Calculation of Higher Heating Value of LPG

[marellasunny]

Homework Statement

Liquid petroleum gas (LPG) is used to fuel SI engines. A typical sample of the fuel consists of 70% by volume propane (C3H8), 5% by volume butane (C4H10), and 25% by volume propene (C3H6).

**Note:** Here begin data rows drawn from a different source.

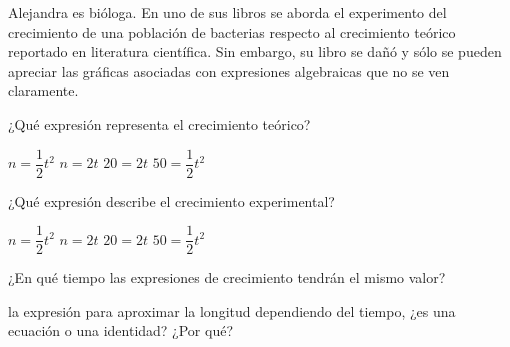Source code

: \begin{minipage}[t][][t]{0.6\textwidth}
    Alejandra es bióloga. En uno de sus libros se aborda el experimento del crecimiento de una población de bacterias
    respecto al crecimiento teórico reportado en literatura científica. Sin embargo, su libro se dañó y sólo se pueden apreciar
    las gráficas asociadas con expresiones algebraicas que no se ven claramente.

    \begin{parts}
        ¿Qué expresión representa el crecimiento teórico?

        \begin{oneparchoices}
            \choice $n=\dfrac{1}{2}t^2$
            \choice $n=2t$
            \choice $20=2t$
            \choice $50=\dfrac{1}{2}t^2$
        \end{oneparchoices}

        ¿Qué expresión describe el crecimiento experimental?

        \begin{oneparchoices}
            \choice $n=\dfrac{1}{2}t^2$
            \choice $n=2t$
            \choice $20=2t$
            \choice $50=\dfrac{1}{2}t^2$
        \end{oneparchoices}

        ¿En qué tiempo las expresiones de crecimiento tendrán el mismo valor?

        \begin{solutionbox}{1.2cm}

        \end{solutionbox}

        la expresión para aproximar la longitud dependiendo del tiempo, ¿es una ecuación o una identidad? ¿Por qué?

        \begin{solutionbox}{1.2cm}

        \end{solutionbox}

    \end{parts}
\end{minipage}\hfill
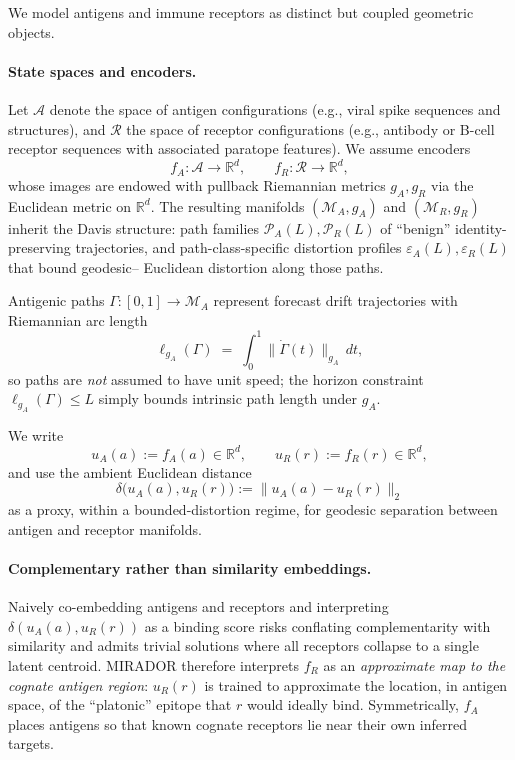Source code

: \documentclass[11pt]{article}
\newcommand{\Rcal}{\mathcal{R}}
\newcommand{\M}{\mathcal{M}}
\newcommand{\Pcal}{\mathcal{P}}
\newcommand{\Acal}{\mathcal{A}}
\begin{document}
We model antigens and immune receptors as distinct but coupled geometric objects.

\paragraph{State spaces and encoders.}
Let $\Acal$ denote the space of antigen configurations (e.g., viral spike sequences and structures),
and $\Rcal$ the space of receptor configurations (e.g., antibody or B-cell receptor sequences with
associated paratope features). We assume encoders
\[
f_A : \Acal \to \mathbb{R}^d, \qquad
f_R : \Rcal \to \mathbb{R}^d,
\]
whose images are endowed with pullback Riemannian metrics $g_A, g_R$ via the Euclidean metric
on $\mathbb{R}^d$. The resulting manifolds $(\M_A, g_A)$ and $(\M_R, g_R)$ inherit the Davis
structure: path families $\Pcal_A(L), \Pcal_R(L)$ of ``benign'' identity-preserving trajectories,
and path-class-specific distortion profiles $\varepsilon_A(L), \varepsilon_R(L)$ that bound geodesic–
Euclidean distortion along those paths.

Antigenic paths $\Gamma : [0,1] \to \M_A$ represent forecast drift trajectories with Riemannian
arc length
\[
\ell_{g_A}(\Gamma)
\;=\;
\int_0^1 \bigl\|\dot{\Gamma}(t)\bigr\|_{g_A}\, dt,
\]
so paths are \emph{not} assumed to have unit speed; the horizon constraint $\ell_{g_A}(\Gamma)\le L$
simply bounds intrinsic path length under $g_A$.

We write
\[
u_A(a) := f_A(a) \in \mathbb{R}^d, \qquad
u_R(r) := f_R(r) \in \mathbb{R}^d,
\]
and use the ambient Euclidean distance
\[
\delta\bigl(u_A(a), u_R(r)\bigr)
:= \bigl\|u_A(a) - u_R(r)\bigr\|_2
\]
as a proxy, within a bounded-distortion regime, for geodesic separation between antigen and
receptor manifolds.

\paragraph{Complementary rather than similarity embeddings.}
Naively co-embedding antigens and receptors and interpreting $\delta(u_A(a), u_R(r))$ as a
binding score risks conflating complementarity with similarity and admits trivial solutions where
all receptors collapse to a single latent centroid. MIRADOR therefore interprets $f_R$ as an
\emph{approximate map to the cognate antigen region}: $u_R(r)$ is trained to approximate the
location, in antigen space, of the ``platonic'' epitope that $r$ would ideally bind. Symmetrically,
$f_A$ places antigens so that known cognate receptors lie near their own inferred targets.
\end{document}
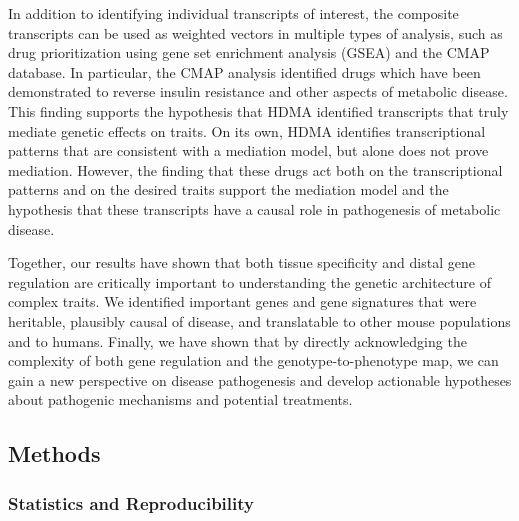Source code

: \documentclass[
]{article}
\begin{document}
In addition to identifying individual transcripts of interest, the
composite transcripts can be used as weighted vectors in multiple types
of analysis, such as drug prioritization using gene set enrichment
analysis (GSEA) and the CMAP database. In particular, the CMAP analysis
identified drugs which have been demonstrated to reverse insulin
resistance and other aspects of metabolic disease. This finding supports
the hypothesis that HDMA identified transcripts that truly mediate
genetic effects on traits. On its own, HDMA identifies transcriptional
patterns that are consistent with a mediation model, but alone does not
prove mediation. However, the finding that these drugs act both on the
transcriptional patterns and on the desired traits support the mediation
model and the hypothesis that these transcripts have a causal role in
pathogenesis of metabolic disease.

Together, our results have shown that both tissue specificity and distal
gene regulation are critically important to understanding the genetic
architecture of complex traits. We identified important genes and gene
signatures that were heritable, plausibly causal of disease, and
translatable to other mouse populations and to humans. Finally, we have
shown that by directly acknowledging the complexity of both gene
regulation and the genotype-to-phenotype map, we can gain a new
perspective on disease pathogenesis and develop actionable hypotheses
about pathogenic mechanisms and potential treatments.

\subsection{Methods}\label{methods}

\subsubsection{Statistics and
Reproducibility}\label{statistics-and-reproducibility}
\end{document}
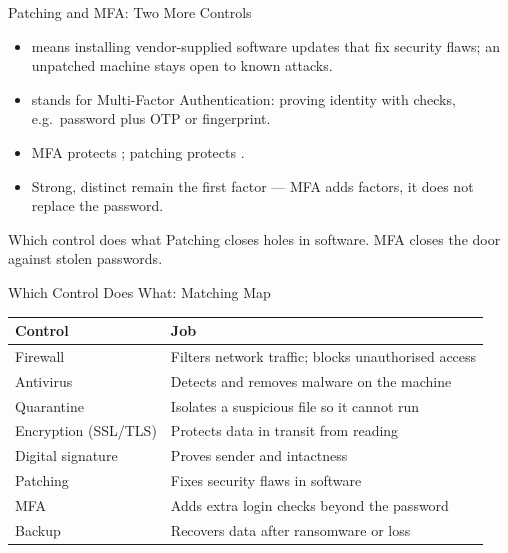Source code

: \documentclass[aspectratio=169]{beamer}
\begin{document}
\begin{frame}{Patching and MFA: Two More Controls}
  \begin{itemize}
    \item {} means installing vendor-supplied software updates
      that fix security flaws; an unpatched machine stays open to known
      attacks.
    \item {} stands for Multi-Factor Authentication: proving identity
      with  checks, e.g.\ password plus OTP or fingerprint.
    \item MFA protects ; patching protects .
    \item Strong, distinct  remain the first factor ---
      MFA adds factors, it does not replace the password.
  \end{itemize}
  \begin{block}{Which control does what}
    Patching closes holes in software. MFA closes the door against stolen
    passwords.
  \end{block}
\end{frame}

\begin{frame}{Which Control Does What: Matching Map}
  \begin{center}
    \begin{tabular}{ll}
      \toprule
      \textbf{Control} & \textbf{Job} \\
      \midrule
      Firewall & Filters network traffic; blocks unauthorised access \\
      Antivirus & Detects and removes malware on the machine \\
      Quarantine & Isolates a suspicious file so it cannot run \\
      Encryption (SSL/TLS) & Protects data in transit from reading \\
      Digital signature & Proves sender and intactness \\
      Patching & Fixes security flaws in software \\
      MFA & Adds extra login checks beyond the password \\
      Backup & Recovers data after ransomware or loss \\
      \bottomrule
    \end{tabular}
  \end{center}
  \vspace{0.25cm}
\end{frame}
\end{document}
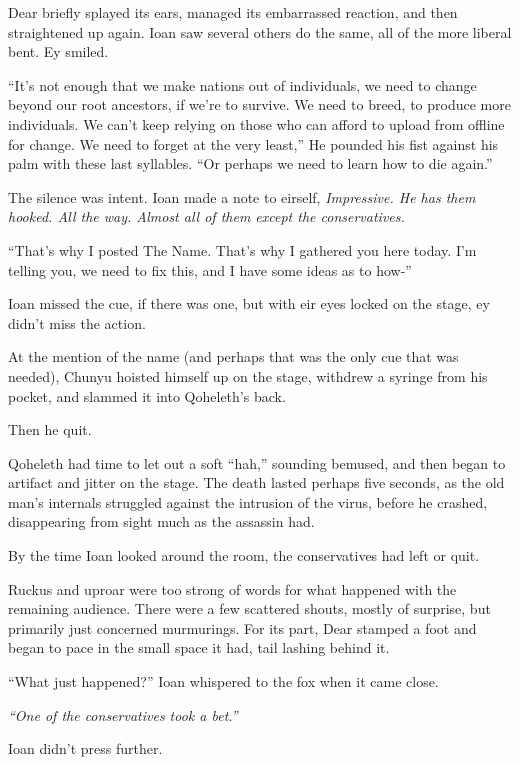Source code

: Dear briefly splayed its ears, managed its embarrassed reaction, and then straightened up again. Ioan saw several others do the same, all of the more liberal bent. Ey smiled.

``It's not enough that we make nations out of individuals, we need to change beyond our root ancestors, if we're to survive. We need to breed, to produce more individuals. We can't keep relying on those who can afford to upload from offline for change. We need to forget at the very least,'' He pounded his fist against his palm with these last syllables. ``Or perhaps we need to learn how to die again.''

The silence was intent. Ioan made a note to eirself, \emph{Impressive. He has them hooked. All the way. Almost all of them except the conservatives.}

``That's why I posted The Name. That's why I gathered you here today. I'm telling you, we need to fix this, and I have some ideas as to how-''

Ioan missed the cue, if there was one, but with eir eyes locked on the stage, ey didn't miss the action.

At the mention of the name (and perhaps that was the only cue that was needed), Chunyu hoisted himself up on the stage, withdrew a syringe from his pocket, and slammed it into Qoheleth's back.

Then he quit.

Qoheleth had time to let out a soft ``hah,'' sounding bemused, and then began to artifact and jitter on the stage. The death lasted perhaps five seconds, as the old man's internals struggled against the intrusion of the virus, before he crashed, disappearing from sight much as the assassin had.

By the time Ioan looked around the room, the conservatives had left or quit.

Ruckus and uproar were too strong of words for what happened with the remaining audience. There were a few scattered shouts, mostly of surprise, but primarily just concerned murmurings. For its part, Dear stamped a foot and began to pace in the small space it had, tail lashing behind it.

``What just happened?'' Ioan whispered to the fox when it came close.

\emph{``One of the conservatives took a bet.''}

Ioan didn't press further.
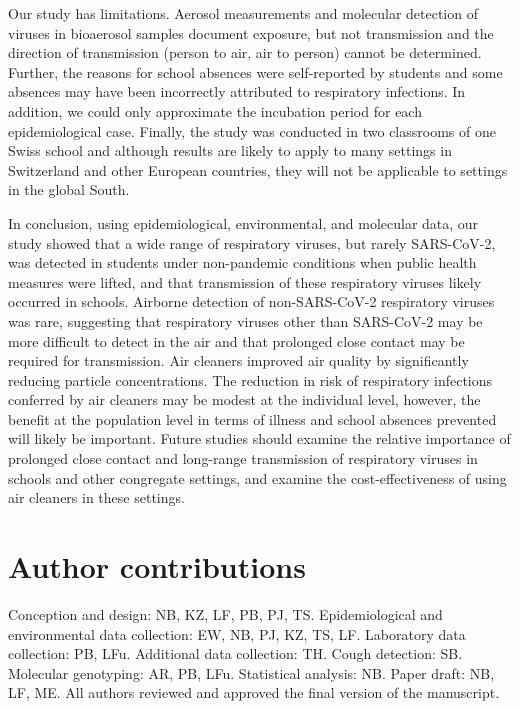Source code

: \documentclass[fleqn,11pt]{wlscirep}
\begin{document}

Our study has limitations. Aerosol measurements and molecular detection of viruses in bioaerosol samples document exposure, but not transmission and the direction of transmission (person to air, air to person) cannot be determined. Further, the reasons for school absences were self-reported by students and some absences may have been incorrectly attributed to respiratory infections. In addition, we could only approximate the incubation period for each epidemiological case. Finally, the study was conducted in two classrooms of one Swiss school and although results are likely to apply to many settings in Switzerland and other European countries, they will not be applicable to settings in the global South. 


In conclusion, using epidemiological, environmental, and molecular data, our study showed that a wide range of respiratory viruses, but rarely SARS-CoV-2, was detected in students under non-pandemic conditions when public health measures were lifted, and that transmission of these respiratory viruses likely occurred in schools. Airborne detection of non-SARS-CoV-2 respiratory viruses was rare, suggesting that respiratory viruses other than SARS-CoV-2 may be more difficult to detect in the air and that prolonged close contact may be required for transmission. Air cleaners improved air quality by significantly reducing particle concentrations. The reduction in risk of respiratory infections conferred by air cleaners may be modest at the individual level, however, the benefit at the population level in terms of illness and school absences prevented will likely be important. Future studies should examine the relative importance of prolonged close contact and long-range transmission of respiratory viruses in schools and other congregate settings, and examine the cost-effectiveness of using air cleaners in these settings.

\newpage


\section*{Author contributions}
Conception and design: NB, KZ, LF, PB, PJ, TS. Epidemiological and environmental data collection: EW, NB, PJ, KZ, TS, LF. Laboratory data collection: PB, LFu. Additional data collection: TH. Cough detection: SB. Molecular genotyping: AR, PB, LFu. Statistical analysis: NB. Paper draft: NB, LF, ME. All authors reviewed and approved the final version of the manuscript.
\end{document}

The higher heating values of the fuels are: propane, 50.38 MJ/kg; butane, 49.56 MJ/kg; propene (propylene), 48.95 MJ/kg. (A)Work out the overall combustion reaction for stoichiometric combustion of one kmole of LPG with air, and the stoichiometric F/A and A/F ratios. (B)What are the higher and lower heating values for combustion of this fuel with excess air, per unit mass of LPG?

Homework Equations

$$C_\alpha H_\beta +\frac{1}{\phi }(\alpha +\frac{\beta}{4})(O_2+3.772N_2)\rightarrow n_1CO_2+n_2H_{2}O+n_3O_2+n_4N_2$$

$$HHV=LHV+\frac{m_{H_2O}}{m_f}$$ where,
HHV-Higher heating Value,LHV-Lower Heating Value

The Attempt at a Solution

(my detailed hand-written solution is attached as thumbnail)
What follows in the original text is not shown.